Bursa Alevi Kadın Platformu tarafından yapılan açıklamada, “Bugün Suriye’de yapılan katliamların bir örneğini de bundan 30 yıl önce yine Devletin ve dünyanın gözleri önünde İstanbul Gazi Mahallesi ve Ümraniye'de yaşamıştık” denildi.

Gazi ve Suriye’de Alevi katliamında katledilenler için bir dakikalık saygı duruşu sonrası yapılan açıklamayı Mudanya Alevi Kültür Derneği Başkanı Saniye Akaaltun okudu.

İstanbul’un ve Türkiye’nin birçok yerinde başta Aleviler olmak üzere, yüzbinlerce yurttaş, Gazi katliamını protesto etmek için sokağa çıktığını hatırlatan Akaaltun, “12-15 Mart tarihleri arasında devam eden saldırılarda onlarca canımız katledildi, yüzlercesi de yaralandı. Dünya’nın gözleri önünde canlı yayınlardan izlenerek katlediliyorduk. Tıpkı Madımak’ ta olduğu gibi, tıpkı bu günlerde Suriye’de binlercemize yapıldığı gibi. 12-15 Mart 1995 tarihlerinde bütün dünyanın gözü önünde Gazi ve Ümraniye’de Alevilere karşı kontrgerilla çetelerinin ve devlet güçlerinin iş birliğiyle bir katliam gerçekleştirildi. Biz Aleviler olarak kontrgerilla çetelerinin ve devlet güçlerinin iş birliğine dayalı bu katliam pratiğini daha önce Dersim’de, Maraş’ta, Çorum’da, Ortaca ve Sivas’ta defalarca yaşadık. Gazi ve Ümraniye katliamları Alevilere dönük yüzyıllardır devam eden baskı ve katliam politikalarının bir devamıdır. Bizi imha etmeyi hedefleyen bu inkarcı, gerici ve barbarca anlayış, yüzyıllar boyunca gerçekleştirdiği bütün katliamlara rağmen Alevileri yok etmeyi başaramadı, başaramayacak” dedi.

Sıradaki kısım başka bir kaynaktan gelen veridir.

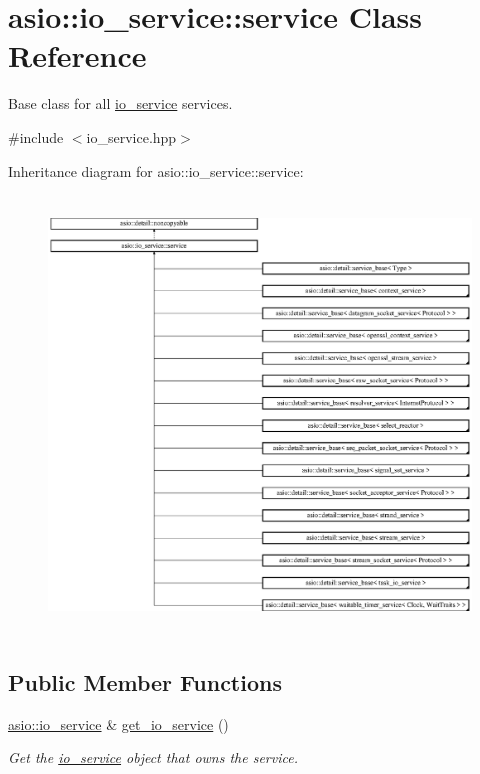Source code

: \hypertarget{classasio_1_1io__service_1_1service}{}\section{asio\+:\+:io\+\_\+service\+:\+:service Class Reference}
\label{classasio_1_1io__service_1_1service}


Base class for all \hyperlink{classasio_1_1io__service}{io\+\_\+service} services.  




{\ttfamily \#include $<$io\+\_\+service.\+hpp$>$}

Inheritance diagram for asio\+:\+:io\+\_\+service\+:\+:service\+:\begin{figure}[H]
\begin{center}
\leavevmode
\includegraphics[height=11.612904cm]{classasio_1_1io__service_1_1service}
\end{center}
\end{figure}
\subsection*{Public Member Functions}
\begin{DoxyCompactItemize}
\item 
\hyperlink{classasio_1_1io__service}{asio\+::io\+\_\+service} \& \hyperlink{classasio_1_1io__service_1_1service_a4f70ce5f41425e67ac1a72cfff653485}{get\+\_\+io\+\_\+service} ()
\begin{DoxyCompactList}\small\item\em Get the \hyperlink{classasio_1_1io__service}{io\+\_\+service} object that owns the service. \end{DoxyCompactList}\end{DoxyCompactItemize}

"Katliamın hesabını mutlaka soracağız"

30 yıl önce Gazi ve Ümraniye'de Alevi halkı, zulme karşı direniş ve mücadele geleneğinin mirasçısı olmanın bilinciyle, zalimlerin karşısına dikildi diyen Akaaltun, “Günlerce saldırıya uğradılar, katledildiler, yaralandılar, ama asla boyun eğmediler.  Bu ve tüm katliamları başlatan, saldırıyı gerçekleştiren kontrgerilla çeteleri şimdi Suriye’de işbaşındalar. Biz onların kimler olduklarını çok iyi biliyoruz. Onlar korkaklığın, kahpeliğin, hainliğin mirasçılarıdır. Biz ise dostluğun, dayanışmanın, onurlu direnişin sembolü Pir Sultanların, Şah Kalenderlerin mirasçılarıyız. Daha önceki Alevi katliamlarında olduğu gibi bu katliamda da sorumluluğu bulunan yetkililer milletvekili ve hatta bakan yapılarak ödüllendirildi. Tıpkı Madımak katilleri gibi.  Ancak ne yaparlarsa yapsınlar bizler bu katliamın hesabını mutlaka soracağız. Davanın üzerinin örtülerek unutturulmasına izin vermeyeceğiz. 30. yılında Gazi ve Ümraniye’de bütün saldırılara, baskılara ve katliamlara rağmen Pir Sultanların direniş geleneğini canları pahasına yaşatan ve bu mücadelede katledilen tüm canlarımızı saygıyla anıyor, direnen halkımızı selamlıyoruz” dedi.